When David brought home a spectacular piece of swordfish from Groomer’s today, I realized it would pair best with caponata. So caponata it is. I’ll serve it with grilled zucchini and top it with my homemade tomato sauce.
What to do with the two remaining eggplants? I guess I’ll whip up the eggplant puree and gift it to someone I recently met who moved to town a few months ago and is raving over this restaurant dish, too.
I do know the way to people’s hearts, so today I am doubling your eggplant pleasure with two recipes. Hopefully, you’re doubly excited.
- 1 1/2 lbs. of unpeeled eggplant cut into 3/4" pieces
- 1 tablespoon coarse Kosher salt
- 1/2 cup olive oil divided into two 1/4 cups
- 1 cup coarsely diced yellow onion 1/2" dice
- 3-4 medium red bell peppers chopped into 3/4" cubes (to make 2 1/2 cups)

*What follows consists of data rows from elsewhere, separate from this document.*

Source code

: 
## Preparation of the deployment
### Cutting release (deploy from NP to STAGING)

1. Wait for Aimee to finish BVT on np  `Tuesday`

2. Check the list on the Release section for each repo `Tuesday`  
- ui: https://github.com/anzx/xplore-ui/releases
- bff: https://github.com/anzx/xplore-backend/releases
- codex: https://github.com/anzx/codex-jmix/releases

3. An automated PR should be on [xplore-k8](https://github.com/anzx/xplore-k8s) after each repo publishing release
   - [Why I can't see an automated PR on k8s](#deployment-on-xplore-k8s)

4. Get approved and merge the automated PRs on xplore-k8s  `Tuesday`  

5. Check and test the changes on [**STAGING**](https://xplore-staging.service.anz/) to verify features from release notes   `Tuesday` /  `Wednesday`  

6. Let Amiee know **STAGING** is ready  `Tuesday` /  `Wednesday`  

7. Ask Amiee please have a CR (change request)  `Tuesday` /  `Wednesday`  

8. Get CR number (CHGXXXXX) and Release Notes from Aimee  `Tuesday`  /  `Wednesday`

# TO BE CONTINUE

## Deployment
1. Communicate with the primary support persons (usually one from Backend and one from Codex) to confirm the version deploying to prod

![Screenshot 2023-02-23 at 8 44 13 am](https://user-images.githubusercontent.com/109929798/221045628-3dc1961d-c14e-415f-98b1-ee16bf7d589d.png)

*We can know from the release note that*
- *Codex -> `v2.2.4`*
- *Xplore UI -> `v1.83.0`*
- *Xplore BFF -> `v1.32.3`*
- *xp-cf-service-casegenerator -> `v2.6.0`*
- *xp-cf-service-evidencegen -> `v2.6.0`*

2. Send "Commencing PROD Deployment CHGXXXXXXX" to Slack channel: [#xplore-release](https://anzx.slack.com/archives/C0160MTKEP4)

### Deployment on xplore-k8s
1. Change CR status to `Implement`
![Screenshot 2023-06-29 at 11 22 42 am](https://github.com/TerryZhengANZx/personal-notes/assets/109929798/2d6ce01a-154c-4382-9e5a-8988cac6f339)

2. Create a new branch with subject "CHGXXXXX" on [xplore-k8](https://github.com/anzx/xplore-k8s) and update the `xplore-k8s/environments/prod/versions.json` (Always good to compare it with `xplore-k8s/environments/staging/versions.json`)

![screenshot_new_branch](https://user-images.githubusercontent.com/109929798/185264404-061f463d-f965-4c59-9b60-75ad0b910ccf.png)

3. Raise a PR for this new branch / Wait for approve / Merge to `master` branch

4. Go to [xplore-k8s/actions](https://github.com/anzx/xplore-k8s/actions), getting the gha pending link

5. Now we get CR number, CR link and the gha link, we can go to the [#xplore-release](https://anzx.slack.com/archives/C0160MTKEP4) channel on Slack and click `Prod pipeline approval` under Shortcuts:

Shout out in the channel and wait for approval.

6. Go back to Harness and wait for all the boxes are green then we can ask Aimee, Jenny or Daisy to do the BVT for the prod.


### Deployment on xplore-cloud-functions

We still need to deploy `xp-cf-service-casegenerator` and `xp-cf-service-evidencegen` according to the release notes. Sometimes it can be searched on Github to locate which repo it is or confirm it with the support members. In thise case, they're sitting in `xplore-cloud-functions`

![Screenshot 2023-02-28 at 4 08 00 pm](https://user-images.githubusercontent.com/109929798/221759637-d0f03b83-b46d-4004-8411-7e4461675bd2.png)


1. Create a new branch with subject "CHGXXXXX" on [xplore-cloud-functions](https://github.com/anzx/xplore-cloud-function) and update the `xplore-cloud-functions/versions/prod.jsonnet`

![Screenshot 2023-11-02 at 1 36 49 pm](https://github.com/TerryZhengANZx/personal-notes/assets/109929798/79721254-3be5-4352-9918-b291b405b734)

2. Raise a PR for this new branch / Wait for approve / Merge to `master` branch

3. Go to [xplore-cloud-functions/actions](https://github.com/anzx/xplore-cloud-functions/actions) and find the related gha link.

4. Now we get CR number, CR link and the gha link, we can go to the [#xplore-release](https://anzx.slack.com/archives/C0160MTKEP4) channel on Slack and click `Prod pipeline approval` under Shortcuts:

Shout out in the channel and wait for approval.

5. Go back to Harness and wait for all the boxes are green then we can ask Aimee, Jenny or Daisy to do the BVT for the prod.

- 1 cup coarsely chopped celery 1/2" dice
- Ripe Italian-type tomatoes about 8 medium, lightly pureed in a food processor or blender to make 1 3/4 cups puree and chunk combo
- 1/4 cup red wine vinegar
- 2 tablespoons sugar
- 1/2 teaspoon minced garlic
- 1/4 cup pitted black olives sliced
- 1/4 cup capers the smallest available, plus another Tablespoon if desired
- Salt and freshly ground black pepper to taste
Sprinkle the eggplant with the coarse salt and toss the cubes. Let them drain in a colander for 30-60 minutes, then pat them dry with paper towels. As it sits, you will see a dark liquid emitted and that is the "bitterness" of the eggplant.
Preheat oven to 375 degrees.
Heat 1/4 cup olive oil in a 12" skillet and saute the onion, peppers and celery over moderately high heat for 5 minutes, stirring as it cooks.

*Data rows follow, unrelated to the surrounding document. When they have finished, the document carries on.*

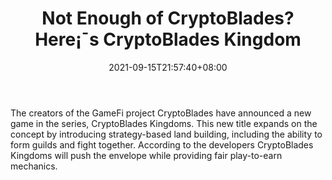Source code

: ﻿---
title: "Not Enough of CryptoBlades? Here¡¯s CryptoBlades Kingdom"
date: 2021-09-15T21:57:40+08:00
lastmod: 2021-09-15T16:45:40+08:00
draft: false
authors: ["Linda"]
description: "The creators of the GameFi project CryptoBlades have announced a new game in the series, CryptoBlades Kingdoms. This new title expands on the concept by introducing strategy-based land building, including the ability to form guilds and fight together. According to the developers CryptoBlades Kingdoms will push the envelope while providing fair play-to-earn mechanics."
featuredImage: "not-enough-of-cryptoblades-heres-cryptoblades-kingdom.png"
tags: ["Virtual World","Play to Earn"]
categories: ["news"]
news: ["Virtual World"]
weight: 
lightgallery: true
pinned: false
recommend: false
recommend1: false
---

The creators of the GameFi project CryptoBlades have announced a new game in the series, CryptoBlades Kingdoms. This new title expands on the concept by introducing strategy-based land building, including the ability to form guilds and fight together. According to the developers CryptoBlades Kingdoms will push the envelope while providing fair play-to-earn mechanics.

<!--more-->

Add the remaining 1/4 cup of olive oil and let it heat. Once it's hot, add the eggplant and cook for another 5 minutes. Add the tomato puree, red wine vinegar, sugar and garlic and cook for another 2 minutes.
In the skillet (if the handle is oven-proof) or transfer to a baking dish, bake the caponata uncovered for 20 minutes, stirring occasionally. Add the olives and capers and stir well. Bake another 30 minutes or a little longer until most of the liquid has evaporated, stirring frequently to get it to the right consistency which is thick not liquidy.
Cool the caponata, then taste and season with salt and pepper. Refrigerate in a covered dish for 24 hours before serving. The caponata will keep for a week in the refrigerator or at least six months if placed in the freezer in plastic containers.
If I remember correctly, this recipe is from the Liberty Bar in San Antonio. Every time my BFF in grad school and I went to eat there, we always started with this appetizer. And moved on to the beantastic Emiliano Salad.
- 1 whole eggplant about 1 1/2-2 lbs.
- olive oil to brush on the eggplant
- 1 whole head garlic
- 1 tablespoon olive oil or to taste
- 1 teaspoon lemon juice or to taste
- Kosher or sea salt
- Dash of cayenne
- Grilled bread or good pita
- Butter or olive oil
- Parmesan cheese optional
Place eggplant and garlic in 350 degree oven and bake until very soft, at least 45-50 minutes. Remove from the oven and allow to cool a little. Scoop eggplant out of the skin and put in a food processor.
Slice off top of garlic head with a sharp knife and squeeze softened garlic into the food processor.
Puree to a smooth consistency. Add olive oil and lemon juice to taste in proportion of 3 parts olive oil to 1 part lemon juice. Salt lightly and season with a dash of cayenne.
Serve with grilled bread or toasted pita that has been brushed with butter or olive oil and sprinkled with Parmesan cheese, if desired.